Overblog
Editer l'article Suivre ce blog Administration + Créer mon blog

Quand je regarde l'écran, l'écran me regarde.

les Algues vertes

les Algues vertes

Synopsis :  À la suite de morts suspectes, Inès Léraud, jeune journaliste, décide de s'installer en Bretagne pour enquêter sur le phénomène des algues vertes. À travers ses rencontres, elle découvre la fabrique du silence qui entoure ce désastre écologique et social.

les Algues vertes

C’est sous l’angle de la fiction qu’Inès Léraud a choisi de raconter son histoire, l’enquête de sa vie : le sujet qui un jour éveilla sa curiosité de journaliste devait d’abord la muer en lanceuse d’alerte avant d’en faire la scénariste d’une bande dessinée, puis d’un film de cinéma.

les Algues vertes

Ce dernier point a sans doute gêné certains spectateurs, interloqués par les choix de narration : malgré le réalisme de la mise en scène, les choix de tournage (presqu’entièrement sur site) et un casting d’inconnus, on se rend compte bien vite que l’enquête journalistique vire au récit de vie.
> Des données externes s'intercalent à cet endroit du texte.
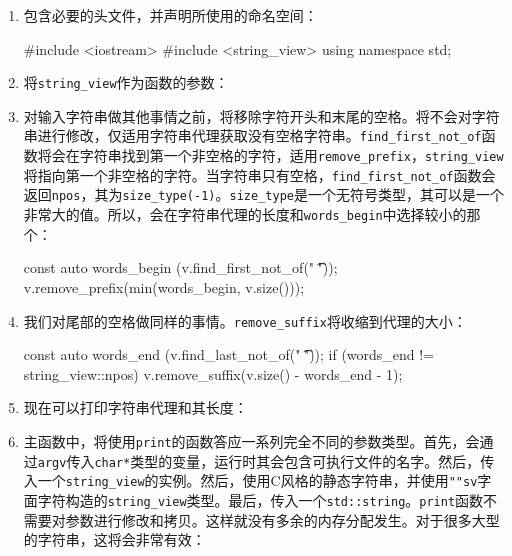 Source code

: \begin{enumerate}
\item 包含必要的头文件，并声明所使用的命名空间：

\begin{codebox}[cpp]
#include <iostream>
#include <string_view>
using namespace std; 
\end{codebox}

\item 将\texttt{string\_view}作为函数的参数：

\begin{codebox}[cpp]
void print(string_view v)
{ 
\end{codebox}

\item 对输入字符串做其他事情之前，将移除字符开头和末尾的空格。将不会对字符串进行修改，仅适用字符串代理获取没有空格字符串。\texttt{find\_first\_not\_of}函数将会在字符串找到第一个非空格的字符，适用\texttt{remove\_prefix}，\texttt{string\_view}将指向第一个非空格的字符。当字符串只有空格，\texttt{find\_first\_not\_of}函数会返回\texttt{npos}，其为\texttt{size\_type(-1)}。\texttt{size\_type}是一个无符号类型，其可以是一个非常大的值。所以，会在字符串代理的长度和\texttt{words\_begin}中选择较小的那个：

\begin{codebox}[cpp]
    const auto words_begin (v.find_first_not_of(" \t\n"));
    v.remove_prefix(min(words_begin, v.size()));
\end{codebox}

\item 我们对尾部的空格做同样的事情。\texttt{remove\_suffix}将收缩到代理的大小：

\begin{codebox}[cpp]
    const auto words_end (v.find_last_not_of(" \t\n"));
    if (words_end != string_view::npos) {
        v.remove_suffix(v.size() - words_end - 1);
    } 
\end{codebox}

\item 现在可以打印字符串代理和其长度：

\begin{codebox}[cpp]
    cout << "length: " << v.length()
         << " [" << v << "]\n";
}
\end{codebox}

\item 主函数中，将使用\texttt{print}的函数答应一系列完全不同的参数类型。首先，会通过\texttt{argv}传入\texttt{char*}类型的变量，运行时其会包含可执行文件的名字。然后，传入一个\texttt{string\_view}的实例。然后，使用C风格的静态字符串，并使用\texttt{""sv}字面字符构造的\texttt{string\_view}类型。最后，传入一个\texttt{std::string}。\texttt{print}函数不需要对参数进行修改和拷贝。这样就没有多余的内存分配发生。对于很多大型的字符串，这将会非常有效：


\end{enumerate}
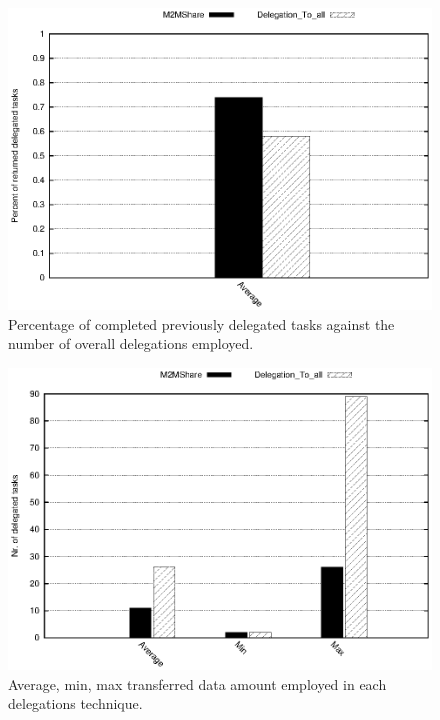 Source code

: \begin{figure}[htbp]
\centering
\includegraphics{grafici/percDeleghe.eps}
\caption{Percentage of completed previously delegated tasks against the number of overall delegations employed.}
\label{graficoPercDelegheRitornate}
\end{figure}

\begin{figure}[htbp]
\centering
\includegraphics{grafici/delegheFatte.eps}
\caption{Average, min, max transferred data amount employed in each delegations technique.}
\label{graficoDataDiverseDel}
\end{figure}


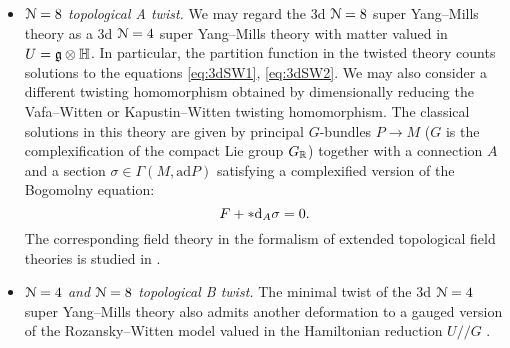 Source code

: \documentclass[10pt, oneside]{article}
\newcommand{\ham}{/\!\!/}
\begin{document}
\begin{itemize}
\item \emph{$\mathcal N=8$ topological A twist.} We may regard the 3d $\mathcal N=8$ super Yang--Mills theory as a 3d $\mathcal N=4$ super Yang--Mills theory with matter valued in $U=\mathfrak g\otimes\mathbb{H}$. In particular, the partition function in the twisted theory counts solutions to the equations \eqref{eq:3dSW1}, \eqref{eq:3dSW2}. We may also consider a different twisting homomorphism obtained by dimensionally reducing the Vafa--Witten or Kapustin--Witten twisting homomorphism. The classical solutions in this theory are given by principal $G$-bundles $P\rightarrow M$ ($G$ is the complexification of the compact Lie group $G_\mathbb R$) together with a connection $A$ and a section $\sigma\in\Gamma(M, \mathrm{ad} P)$ satisfying a complexified version of the Bogomolny equation:
\[
F + \ast {\rm d}_A \sigma = 0.
\]
The corresponding field theory in the formalism of extended topological field theories is studied in \cite{BZGN}.

 \item \emph{$\mathcal{N}=4$ and $\mathcal{N}=8$ topological B twist.} The minimal twist of the 3d $\mathcal N=4$ super Yang--Mills theory also admits another deformation to a gauged version of the Rozansky--Witten model valued in the Hamiltonian reduction $U\ham G$ \cite{RozanskyWitten,BlauThompson2}.
 \end{itemize}
\end{document}
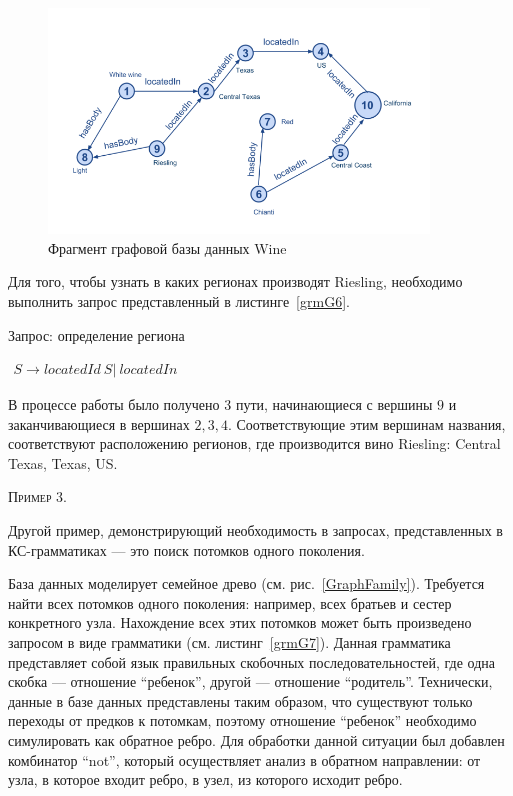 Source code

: \begin{figure}
 \centering
 \includegraphics[width=0.9\textwidth]{Smolina/pics/GraphWine.png}
 \caption{Фрагмент графовой базы данных Wine}
 \label{GraphWine}
\end{figure}

Для того, чтобы узнать в каких регионах производят Riesling, необходимо выполнить запрос представленный в листинге~\ref{grmG6}. 

\begin{listing}
\caption{Запрос: определение региона}
\label{grmG6}
\centering
$\begin{array}{rl}
S \rightarrow locatedId \ S | \ locatedIn
\end{array}$
 \end{listing}

В процессе работы было получено 3 пути, начинающиеся с вершины $9$ и заканчивающиеся в вершинах $2, 3, 4$. Соответствующие этим вершинам названия, соответствуют расположению регионов, где производится вино Riesling: Central Texas, Texas, US.
 
 \textsc{Пример 3.}

Другой пример, демонстрирующий необходимость в запросах, представленных в КС-грамматиках --- это поиск потомков одного поколения.

База данных моделирует семейное древо (см. рис.~\ref{GraphFamily}). Требуется найти всех потомков одного поколения: например, всех братьев и сестер конкретного узла. Нахождение всех этих потомков может быть произведено запросом в виде грамматики (см. листинг~\ref{grmG7}). Данная грамматика представляет собой язык правильных скобочных последовательностей, где одна скобка --- отношение ``ребенок'', другой --- отношение ``родитель''. Технически, данные в базе данных представлены таким образом, что существуют только переходы от предков к потомкам, поэтому отношение ``ребенок'' необходимо симулировать как обратное ребро. Для обработки данной ситуации был добавлен комбинатор ``not'', который осуществляет анализ в обратном направлении: от узла, в которое входит ребро, в узел, из которого исходит ребро.

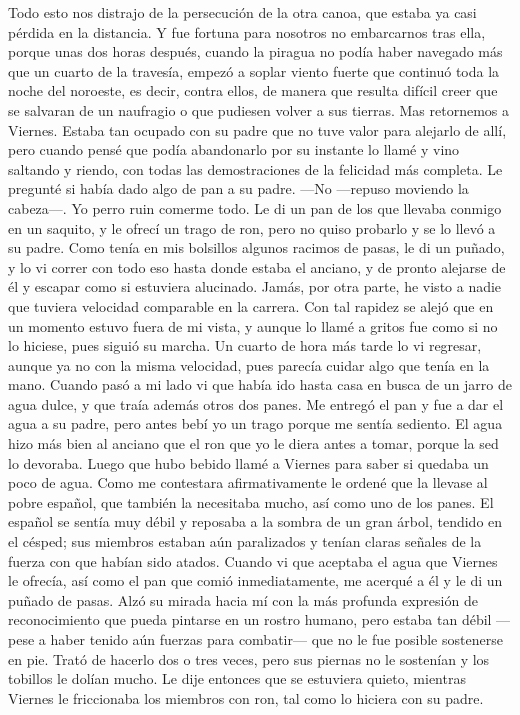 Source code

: \documentclass{novela}
\begin{document}
    Todo esto nos distrajo de la persecución de la otra canoa, que estaba ya casi pérdida en la distancia. Y fue fortuna para nosotros no embarcarnos tras ella, porque unas dos horas después, cuando la piragua no podía haber navegado más que un cuarto de la travesía, empezó a soplar viento fuerte que continuó toda la noche del noroeste, es decir, contra ellos, de manera que resulta difícil creer que se salvaran de un naufragio o que pudiesen volver a sus tierras.
    Mas retornemos a Viernes. Estaba tan ocupado con su padre que no tuve valor para alejarlo de allí, pero cuando pensé que podía abandonarlo por su instante lo llamé y vino saltando y riendo, con todas las demostraciones de la felicidad más completa. Le pregunté si había dado algo de pan a su padre.
    —No —repuso moviendo la cabeza—. Yo perro ruin comerme todo.
    Le di un pan de los que llevaba conmigo en un saquito, y le ofrecí un trago de ron, pero no quiso probarlo y se lo llevó a su padre. Como tenía en mis bolsillos algunos racimos de pasas, le di un puñado, y lo vi correr con todo eso hasta donde estaba el anciano, y de pronto alejarse de él y escapar como si estuviera alucinado. Jamás, por otra parte, he visto a nadie que tuviera velocidad comparable en la carrera. Con tal rapidez se alejó que en un momento estuvo fuera de mi vista, y aunque lo llamé a gritos fue como si no lo hiciese, pues siguió su marcha. Un cuarto de hora más tarde lo vi regresar, aunque ya no con la misma velocidad, pues parecía cuidar algo que tenía en la mano.
    Cuando pasó a mi lado vi que había ido hasta casa en busca de un jarro de agua dulce, y que traía además otros dos panes. Me entregó el pan y fue a dar el agua a su padre, pero antes bebí yo un trago porque me sentía sediento. El agua hizo más bien al anciano que el ron que yo le diera antes a tomar, porque la sed lo devoraba.
    Luego que hubo bebido llamé a Viernes para saber si quedaba un poco de agua. Como me contestara afirmativamente le ordené que la llevase al pobre español, que también la necesitaba mucho, así como uno de los panes. El español se sentía muy débil y reposaba a la sombra de un gran árbol, tendido en el césped; sus miembros estaban aún paralizados y tenían claras señales de la fuerza con que habían sido atados. Cuando vi que aceptaba el agua que Viernes le ofrecía, así como el pan que comió inmediatamente, me acerqué a él y le di un puñado de pasas. Alzó su mirada hacia mí con la más profunda expresión de reconocimiento que pueda pintarse en un rostro humano, pero estaba tan débil —pese a haber tenido aún fuerzas para combatir— que no le fue posible sostenerse en pie. Trató de hacerlo dos o tres veces, pero sus piernas no le sostenían y los tobillos le dolían mucho. Le dije entonces que se estuviera quieto, mientras Viernes le friccionaba los miembros con ron, tal como lo hiciera con su padre.
\end{document}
Entre les interviews parfois vaines, les rencontres souvent opportunes, la rédaction des premiers articles puis des émissions de radio s’intercalent quelques pauses permettant de voir de plus près le quotidien de la journaliste, sa relation harmonieuse mais sérieusement mise à l’épreuve tant elle s’investit dans ce qui devient progressivement un combat contre le silence et l’oubli, contre des pouvoirs occultes aussi sans doute dont l’influence est pointée du doigt sans pour autant que les responsables soient clairement nommés.

les Algues vertes

Alors on navigue un peu cahin-caha entre l’informationnel, le sensationnel et quelques moments de pure humanité, de ces drames du quotidien qui relativisent et épaississent le tissu des existences. L’accent reste cependant sur le dur labeur que s’est auto-confié Inès qui lui permettra de débusquer quelques vérités déjà connues (mais de trop peu d’individus) avant de confronter des élus en les mettant en face de leurs propres incohérences.

les Algues vertes

Dans son déroulement naturaliste, au tempo posé et attentif, on retrouvera un peu de ce qui faisait la tension dramatique d’un Dark Waters qui traitait d’un sujet similaire et la rhétorique se pare très tôt de didactisme, permettant à ceux qui ne sont pas nés en Bretagne de mieux connaître l’histoire récente de cette région peuplée de mythes, sur laquelle le virage industriel de l’agriculture française a eu un impact effarant. Comme pour l’amiante, comme pour les pesticides un peu partout, il y a eu des malades et des morts dont la plupart ont été tus avant que quelqu’un donne l’alerte, puis un autre, et encore un jusqu’à ce que la vérité éclate au grand jour. Ici, c’est l’élevage à grande échelle du porc qui finit par transformer radicalement la qualité des eaux environnantes – et la plupart des gens le savent, en tous cas tous ceux (et ils sont nombreux, comme cela est affirmé péremptoirement dans le métrage) qui ont un ami ou un membre de la famille concerné par cette activité. Sauf que, comme ils en vivent aussi, plus ou moins directement, ils préfèrent ne pas trop l’éventer.

les Algues vertes

Là aussi, il faudra le mort de trop pour que la vérité endormie refasse surface. C’est à ce moment que se télescopent les principes des uns et le sens de la Justice des autres : chacun a sa vérité et elle n’est jamais bonne à dire. L’œuvre pose ainsi, mine de rien, beaucoup de questions sur le sens de ces enquêtes, ce qui anime les lanceurs d’alerte et s’ils prennent bien compte des conséquences que leurs recherches pourraient avoir. Au-delà de la vérité, c’est alors le respect dû au défunt qui sonne le glas des certitudes.

les Algues vertes

Dans ce film méritoire au long d’une investigation chaotique, Jolivet parvient à glisser à côté des intermèdes romantiques quelques plans iconiques d’une région trop belle pour être vraie, mais tellement meurtrie. Inès y est allée pour ses recherches, et malgré les pressions parfois menaçantes, elle en est tombée amoureuse au point d’y rester. C’est tout dire. Le film n’a donc pas la force révélatrice d’autres œuvres revendicatrices, mais il force le respect, et Céline Sallette campe avec élégance et charme un personnage remarquable tant par ses failles que par sa force de caractère. On regrettera peut-être la partition musicale, parfois à contre-emploi.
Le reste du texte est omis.